SSL Certificate Installation on Apache HTTP Server

This article assumes you already have the cert files needed, in case you don't know how to get your cert files. Below are some sample commands used to generate CSRs which you need to provide to Certification Authority for cert file generation.

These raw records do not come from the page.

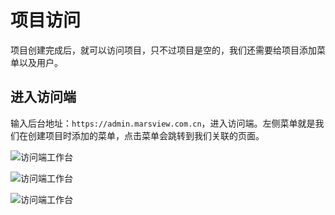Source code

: # 项目访问

项目创建完成后，就可以访问项目，只不过项目是空的，我们还需要给项目添加菜单以及用户。

## 进入访问端

输入后台地址：`https://admin.marsview.com.cn`，进入访问端。左侧菜单就是我们在创建项目时添加的菜单，点击菜单会跳转到我们关联的页面。

![访问端工作台](/project/console.png)

![访问端工作台](/project/admin1.png)

![访问端工作台](/project/admin2.png)
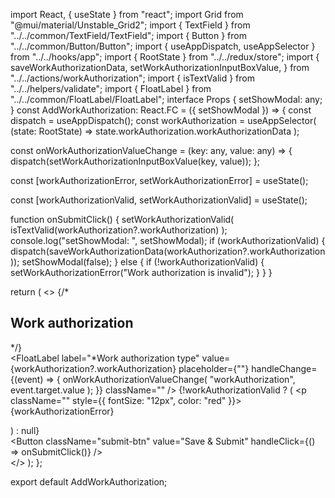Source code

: import React, { useState } from "react";
import Grid from "@mui/material/Unstable_Grid2";
import { TextField } from "../../common/TextField/TextField";
import { Button } from "../../common/Button/Button";
import { useAppDispatch, useAppSelector } from "../../hooks/app";
import { RootState } from "../../redux/store";
import {
  saveWorkAuthorizationData,
  setWorkAuthorizationInputBoxValue,
} from "../../actions/workAuthorization";
import { isTextValid } from "../../helpers/validate";
import { FloatLabel } from "../../common/FloatLabel/FloatLabel";
interface Props {
  setShowModal: any;
}
const AddWorkAuthorization: React.FC<Props> = ({ setShowModal }) => {
  const dispatch = useAppDispatch();
  const workAuthorization = useAppSelector(
    (state: RootState) => state.workAuthorization.workAuthorizationData
  );

  const onWorkAuthorizationValueChange = (key: any, value: any) => {
    dispatch(setWorkAuthorizationInputBoxValue(key, value));
  };

  const [workAuthorizationError, setWorkAuthorizationError] = useState<any>();

  const [workAuthorizationValid, setWorkAuthorizationValid] =
    useState<boolean>();

  function onSubmitClick() {
    setWorkAuthorizationValid(
      isTextValid(workAuthorization?.workAuthorization)
    );
    console.log("setShowModal: ", setShowModal);
    if (workAuthorizationValid) {
      dispatch(saveWorkAuthorizationData(workAuthorization?.workAuthorization));
      setShowModal(false);
    } else {
      if (!workAuthorizationValid) {
        setWorkAuthorizationError("Work authorization is invalid");
      }
    }
  }

  return (
    <>
      {/* <h2>Work authorization</h2> */}
      <div className="pt-5 px-5">
        <Grid container spacing={2}>
          <Grid xs={12} md={12}>
            <FloatLabel
              label="*Work authorization type"
              value={workAuthorization?.workAuthorization}
              placeholder={""}
              handleChange={(event) => {
                onWorkAuthorizationValueChange(
                  "workAuthorization",
                  event.target.value
                );
              }}
              className=""
            />
            {!workAuthorizationValid ? (
              <p className="" style={{ fontSize: "12px", color: "red" }}>
                {workAuthorizationError}
              </p>
            ) : null}
          </Grid>
        </Grid>
        <Grid xs={12} md={12}>
          <div className="rate-revision-btn-div">
            <Button
              className="submit-btn"
              value="Save & Submit"
              handleClick={() => onSubmitClick()}
            />
          </div>
        </Grid>
      </div>
    </>
  );
};

export default AddWorkAuthorization;
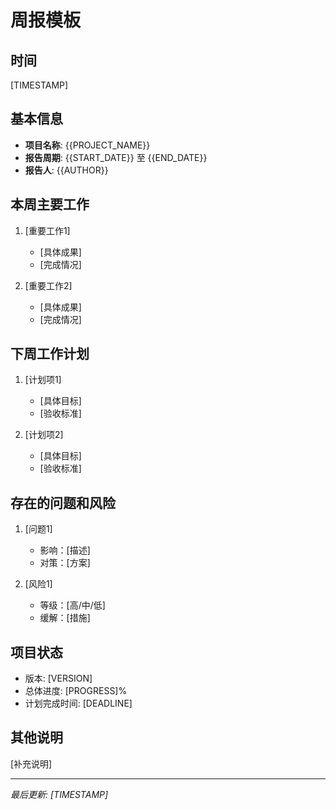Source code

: # 周报模板

<!--
软件工程最佳实践：周报的价值
1. 总结与规划：回顾本周成果，规划下周工作
2. 项目节奏：确保项目按照迭代周期推进
3. 风险管理：及时识别和应对潜在风险
4. 团队协作：促进信息共享和团队同步
-->

## 时间
<!-- 使用PST时区，格式：YYYY-MM-DD HH:MM:SS PST -->
[TIMESTAMP]

## 基本信息
- **项目名称**: {{PROJECT_NAME}}
- **报告周期**: {{START_DATE}} 至 {{END_DATE}}
- **报告人**: {{AUTHOR}}

## 本周主要工作
<!--
记录本周完成的主要工作：
1. 按照重要性排序
2. 关注可交付成果
3. 突出重要里程碑
4. 包含具体的完成度量
-->

1. [重要工作1]
   - [具体成果]
   - [完成情况]

2. [重要工作2]
   - [具体成果]
   - [完成情况]

## 下周工作计划
<!--
制定下周计划的原则：
1. 对齐项目目标
2. 明确优先级
3. 考虑资源约束
4. 设定可衡量的目标
-->

1. [计划项1]
   - [具体目标]
   - [验收标准]

2. [计划项2]
   - [具体目标]
   - [验收标准]

## 存在的问题和风险
<!--
问题和风险管理：
1. 分析问题根源
2. 评估风险影响
3. 制定应对策略
4. 跟踪解决进展
-->

1. [问题1]
   - 影响：[描述]
   - 对策：[方案]

2. [风险1]
   - 等级：[高/中/低]
   - 缓解：[措施]

## 项目状态
<!--
项目状态跟踪：
1. 版本信息要准确
2. 进度偏差要分析
3. 时间节点要明确
4. 重要指标要量化
-->

- 版本: [VERSION]
- 总体进度: [PROGRESS]%
- 计划完成时间: [DEADLINE]

## 其他说明
<!--
补充信息：
1. 重要决策记录
2. 资源协调事项
3. 经验教训总结
4. 改进建议
-->

[补充说明]

---
*最后更新: [TIMESTAMP]* 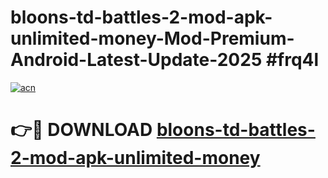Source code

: # bloons-td-battles-2-mod-apk-unlimited-money-Mod-Premium-Android-Latest-Update-2025 #frq4l

[![acn](https://github.com/user-attachments/assets/0f9c940e-d8b0-45ae-aac7-cd30a18b3e1c)](https://app.mediaupload.pro?title=bloons-td-battles-2-mod-apk-unlimited-money&ref=07M)

# 👉🔴 DOWNLOAD [bloons-td-battles-2-mod-apk-unlimited-money](https://app.mediaupload.pro?title=bloons-td-battles-2-mod-apk-unlimited-money&ref=07M)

openssl req -new -keyout server.key -out server.csr

In case you want decode them for detailed information

openssl req -in server.csr -noout -text

And if you hate to type the password everytime when Apache restarts, you'd better decrypt the private key

openssl rsa –in enc.key -out dec.key

Let's start the real work.

Step1. Enable SSL Module

Uncomment below two lines in httpd.conf

LoadModule ssl_module modules/mod_ssl.so

Include conf/extra/httpd-ssl.conf

Step2. SSL Configuration

Edit below parameters in httpd-ssl.conf

SSLCertificateFile /etc/ssl/crt/primary.crt
SSLCertificateKeyFile /etc/ssl/crt/private.key
SSLCertificateChainFile /etc/ssl/crt/intermediate.crt

add JkMount declaration

JkMount /demo ajp13

JkMount /demo/* ajp13

Step3. Restart Apache

If everything goes well, you can access your app via https.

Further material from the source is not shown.